The most decoupled (and the best) solution you can achieve is to realize that loose coupling is best achieved through principles and patterns instead of particular technologies.

Use Constructor Injection throughout your application. The ensures that none of your application layers need reference any container at all. Then compose the entire application graph in the root of the application.

You don't need to use a DI Container for this, but if you choose to use a DI Container, you must isolate it to the Composition Root. This means that if you later decide to migrate to a different container, you only need to change the Composition Root. However, Poor Man's DI is also an option.

1
votes

There are a number of tricks you can use to avoid having to depend on a specific IoC container throughout most of your code, the simplest of which is to use constructor injection. If you're dead-set on using a Service Locator pattern, just create your own Service Locator class, which wraps the actual IoC container kernel you're planning to use.

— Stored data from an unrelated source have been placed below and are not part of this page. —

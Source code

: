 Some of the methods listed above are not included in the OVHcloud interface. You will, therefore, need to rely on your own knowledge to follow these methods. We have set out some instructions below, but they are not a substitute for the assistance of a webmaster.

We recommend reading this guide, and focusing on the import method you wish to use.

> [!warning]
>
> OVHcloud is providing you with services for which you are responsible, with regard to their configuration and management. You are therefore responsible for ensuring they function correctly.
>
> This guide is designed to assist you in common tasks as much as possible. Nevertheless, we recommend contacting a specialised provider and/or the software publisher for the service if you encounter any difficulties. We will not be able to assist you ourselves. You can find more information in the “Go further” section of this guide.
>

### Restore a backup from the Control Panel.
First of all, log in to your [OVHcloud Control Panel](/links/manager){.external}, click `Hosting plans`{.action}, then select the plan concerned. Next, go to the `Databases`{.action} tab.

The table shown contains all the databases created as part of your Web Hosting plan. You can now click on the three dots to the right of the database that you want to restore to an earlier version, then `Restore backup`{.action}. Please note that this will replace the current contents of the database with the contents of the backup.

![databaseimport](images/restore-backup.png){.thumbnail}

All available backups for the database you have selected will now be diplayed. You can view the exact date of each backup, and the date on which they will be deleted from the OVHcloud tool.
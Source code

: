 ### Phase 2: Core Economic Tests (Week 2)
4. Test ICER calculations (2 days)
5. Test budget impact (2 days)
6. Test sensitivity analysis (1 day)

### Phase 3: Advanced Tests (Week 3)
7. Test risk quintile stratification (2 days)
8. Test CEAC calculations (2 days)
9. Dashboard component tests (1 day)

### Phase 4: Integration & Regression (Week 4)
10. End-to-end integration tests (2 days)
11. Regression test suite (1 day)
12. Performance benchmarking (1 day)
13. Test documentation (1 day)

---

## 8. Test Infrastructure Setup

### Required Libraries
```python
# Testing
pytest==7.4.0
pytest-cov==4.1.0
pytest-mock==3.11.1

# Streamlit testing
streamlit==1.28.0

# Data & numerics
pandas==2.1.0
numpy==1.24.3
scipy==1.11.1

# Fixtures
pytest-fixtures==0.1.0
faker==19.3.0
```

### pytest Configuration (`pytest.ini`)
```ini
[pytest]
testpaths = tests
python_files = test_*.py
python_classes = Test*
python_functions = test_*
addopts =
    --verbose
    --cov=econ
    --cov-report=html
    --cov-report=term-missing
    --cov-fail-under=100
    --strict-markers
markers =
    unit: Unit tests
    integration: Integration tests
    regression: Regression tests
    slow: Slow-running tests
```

That said, the point of an IoC container is to achieve "Inversion of Control": i.e. to move the control from the bottom levels to the top. This means that you need to have a point near the "top" (or "root") of your application that is actually aware of all the service implementations it's going to use, as well as your specific IoC implementation. This should be restricted to a handful of classes. Generally the "Context Root" of an application is the place where you will initialize your IoC container and Service Locator. There should be a specific module or group of modules that takes care of setting up all your bindings.

If you want to allow for plugins, you need to create a specific API for them to use and conform to. Simply allowing other packages to define new IoC bindings willy-nilly is a recipe for disaster, since you don't know how well these different packages will play together.

ASP.NET MVC 3 is a good example of this. They have specific service factory locators that you override within the Global Application_Start method. In order to implement one of these factories, you have to abide by the API that they provide you. But you can create an implementation that uses any IoC container you want, or none at all. You're not changing "bindings" at all. You're just telling the framework that for the current application, you want it to use "this factory" to create controllers or model metadata providers instead of using the default factory.

To use another example that's more applicable to your specific example, let's take the case of an ISearchProvider. You might have a built-in LuceneProvider, and maybe one of your plugins can provide a GoogleProvider. Which of these providers do you want to use? Does the mere presence of the GoogleProviderPlugin mean that the LuceneProvider is no longer available? Should searches somehow combine the results of both of these providers? Should the user be able to choose one or more providers from within the user interface?

Regardless of the answer to these questions, the ultimate point is that you want your application to control this, not the plugin. Rather than giving the plugin carte blanche to muck with your DI bindings, you want to tell the plugin, "I am allowing you to define additional search providers, and here is how you can register them." They can be registered by a variety of means, including class annotations/attributes or the mere presence of a class that implements a given interface. But the important point is that there is an API that specifically defines what they can "plug in" to, and what you require of anyone who builds a plugin.

Now, if the GoogleProvider has dependencies that are defined within the plugin, that plugin can resolve those dependencies however it wants. Hopefully it will use some kind of IoC container, but if it doesn't, that's no skin off your back. You can still be agnostic as to the kind of container they use, if any.

If there are certain services that you expect a SearchProvider to require, you can either include those services, or factories for those services, as part of the initialization API for your plugin. That way your plugin can access those services without needing to be aware of your application's IoC container.